● Information provided:
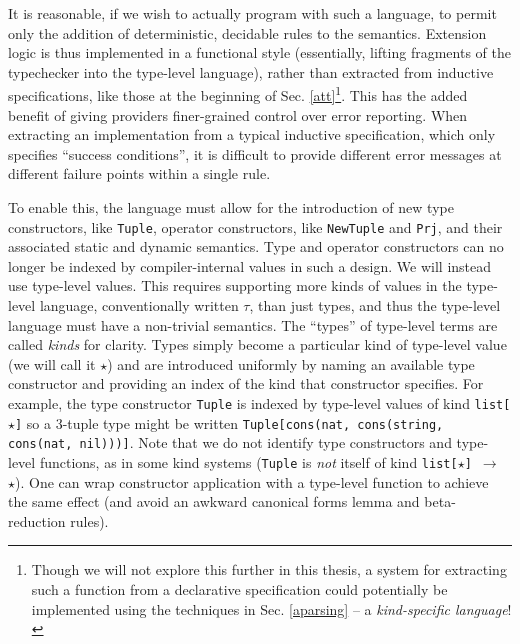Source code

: It is reasonable, if we wish to actually program with such a language, to permit only the addition of deterministic, decidable rules to the semantics. Extension logic is thus implemented in a functional style  (essentially, lifting fragments of the typechecker into the type-level language), rather than extracted from inductive specifications, like those at the beginning of Sec. \ref{att}\footnote{Though we will not explore this further in this thesis, a system for extracting such a function from a declarative specification could potentially be implemented using the techniques in Sec. \ref{aparsing} -- a \emph{kind-specific language}!}. This has the added benefit of giving providers finer-grained control over error reporting. When extracting an implementation from a typical inductive specification, which only specifies ``success conditions'', it is difficult to provide different error messages at different failure points within a single rule.

To enable this, the language must allow for the introduction of new type constructors, like \verb|Tuple|, operator constructors, like \verb|NewTuple| and \verb|Prj|, and their associated static and dynamic semantics. Type and operator constructors can no longer be indexed by compiler-internal values in such a design. 
We will instead use type-level values. This requires supporting more kinds of values in the type-level language, conventionally written $\tau$, than just types, and thus the type-level language must have a non-trivial semantics. The ``types'' of type-level terms are called \emph{kinds} for clarity. Types simply become a particular kind of type-level value (we will call it $\star$) and are introduced uniformly by naming an available type constructor and providing an index of the kind that constructor specifies. For example, the type constructor \verb|Tuple| is indexed by type-level values of kind \verb|list[|$\star$\verb|]| so a 3-tuple type might be written \verb|Tuple[cons(nat, cons(string, cons(nat, nil)))]|. Note that we do not identify type constructors and type-level functions, as in some kind systems (\verb|Tuple| is \emph{not} itself of kind \verb|list[|$\star$\verb|] |$\rightarrow$\verb| |$\star$). One can wrap constructor application with a type-level function to achieve the same effect (and avoid an awkward canonical forms lemma and beta-reduction rules).

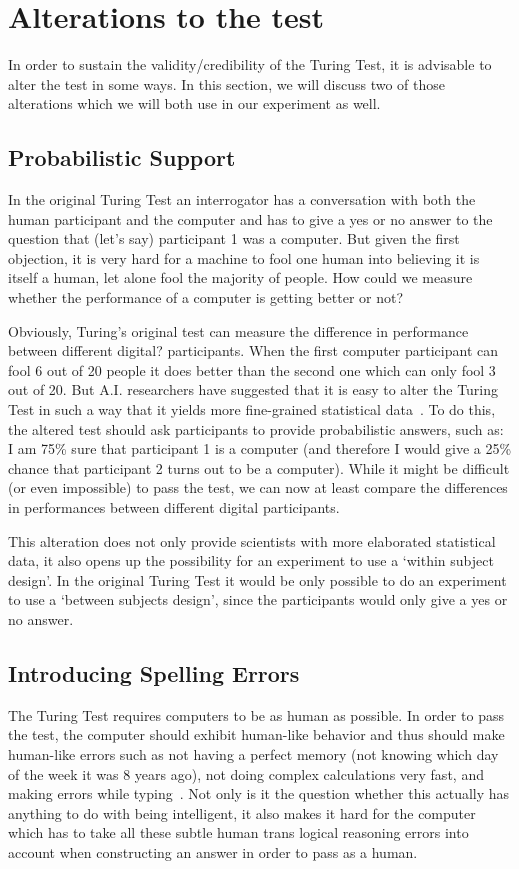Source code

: \section{Alterations to the test}
In order to sustain the validity/credibility of the Turing Test, it is advisable to alter the test in some ways. In this section, we will discuss two of those alterations which we will both use in our experiment as well.

\subsection{Probabilistic Support}
In the original Turing Test an interrogator has a conversation with both the human participant and the computer and has to give a yes or no answer to the question that (let’s say) participant 1 was a computer. But given the first objection, it is very hard for a machine to fool one human into believing it is itself a human, let alone fool the majority of people. How could we measure whether the performance of a computer is getting better or not?

Obviously, Turing’s original test can measure the difference in performance between different digital? participants. When the first computer participant can fool 6 out of 20 people it does better than the second one which can only fool 3 out of 20. But A.I. researchers have suggested that it is easy to alter the Turing Test in such a way that it yields more fine-grained statistical data~\cite{shieber2007turing}. To do this, the altered test should ask participants to provide probabilistic answers, such as: I am 75\% sure that participant 1 is a computer (and therefore I would give a 25\% chance that participant 2 turns out to be a computer). While it might be difficult (or even impossible) to pass the test, we can now at least compare the differences in performances between different digital participants.

This alteration does not only provide scientists with more elaborated statistical data, it also opens up the possibility for an experiment to use a ‘within subject design’. In the original Turing Test it would be only possible to do an experiment to use a ‘between subjects design’, since the participants would only give a yes or no answer.


\subsection{Introducing Spelling Errors}
The Turing Test requires computers to be as human as possible. In order to pass the test, the computer should exhibit human-like behavior and thus should make human-like errors such as not having a perfect memory (not knowing which day of the week it was 8 years ago), not doing complex calculations very fast, and making errors while typing~\cite{epstein2009parsing}. Not only is it the question whether this actually has anything to do with being intelligent, it also makes it hard for the computer which has to take all these subtle human trans logical reasoning errors into account when constructing an answer in order to pass as a human.

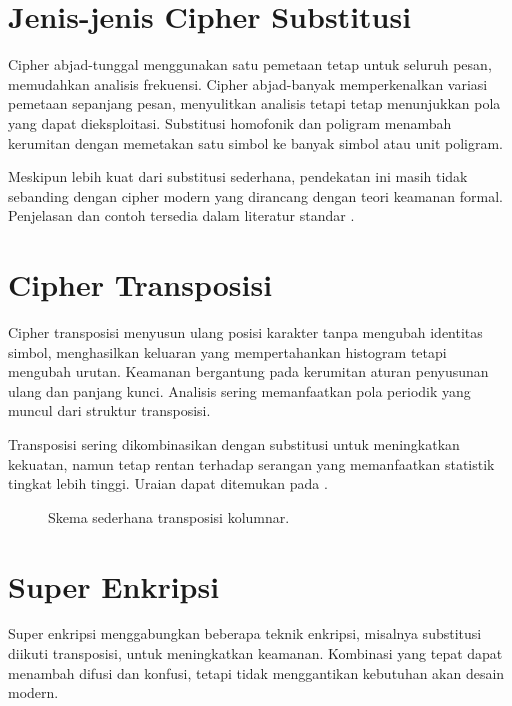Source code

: \documentclass[../main.tex]{subfiles}
\begin{document}
\section{Jenis-jenis Cipher Substitusi}
Cipher abjad-tunggal menggunakan satu pemetaan tetap untuk seluruh pesan, memudahkan analisis frekuensi. Cipher abjad-banyak memperkenalkan variasi pemetaan sepanjang pesan, menyulitkan analisis tetapi tetap menunjukkan pola yang dapat dieksploitasi. Substitusi homofonik dan poligram menambah kerumitan dengan memetakan satu simbol ke banyak simbol atau unit poligram.

Meskipun lebih kuat dari substitusi sederhana, pendekatan ini masih tidak sebanding dengan cipher modern yang dirancang dengan teori keamanan formal. Penjelasan dan contoh tersedia dalam literatur standar \parencite{menezes1996handbook}.

\section{Cipher Transposisi}
Cipher transposisi menyusun ulang posisi karakter tanpa mengubah identitas simbol, menghasilkan keluaran yang mempertahankan histogram tetapi mengubah urutan. Keamanan bergantung pada kerumitan aturan penyusunan ulang dan panjang kunci. Analisis sering memanfaatkan pola periodik yang muncul dari struktur transposisi.

Transposisi sering dikombinasikan dengan substitusi untuk meningkatkan kekuatan, namun tetap rentan terhadap serangan yang memanfaatkan statistik tingkat lebih tinggi. Uraian dapat ditemukan pada \textcite{menezes1996handbook}.

\begin{figure}[h]
\centering
{}
\caption{Skema sederhana transposisi kolumnar.}
\label{fig:transposisi}
\end{figure}

\section{Super Enkripsi}
Super enkripsi menggabungkan beberapa teknik enkripsi, misalnya substitusi diikuti transposisi, untuk meningkatkan keamanan. Kombinasi yang tepat dapat menambah difusi dan konfusi, tetapi tidak menggantikan kebutuhan akan desain modern.
\end{document}
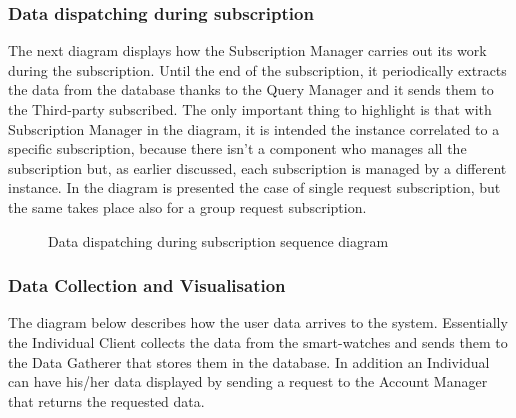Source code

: \subsubsection{Data dispatching during subscription}
The next diagram displays how the Subscription Manager carries out its work during the subscription. Until the end of the subscription, it periodically extracts the data from the database thanks to the Query Manager and it sends them to the Third-party subscribed. The only important thing to highlight is that with Subscription Manager in the diagram, it is intended the instance correlated to a specific subscription, because there isn't a component who manages all the subscription but, as earlier discussed, each subscription is managed by a different instance.
In the diagram is presented the case of single request subscription, but the same takes place also for a group request subscription.

\begin{figure}[H]
    \centering
    \caption{Data dispatching during subscription sequence diagram}
    \label{fig:log&regDiagram}
\end{figure}

\subsubsection{Data Collection and Visualisation}
The diagram below describes how the user data arrives to the system.
Essentially the Individual Client collects the data from the smart-watches and sends them to the Data Gatherer that stores them in the database.
In addition an Individual can have his/her data displayed by sending a request to the Account Manager that returns the requested data.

● Exercise objective: Copy out each line of the listing where the string "dispatching" appears.

● Task answer:
: \subsubsection{Data dispatching during subscription}
    \caption{Data dispatching during subscription sequence diagram}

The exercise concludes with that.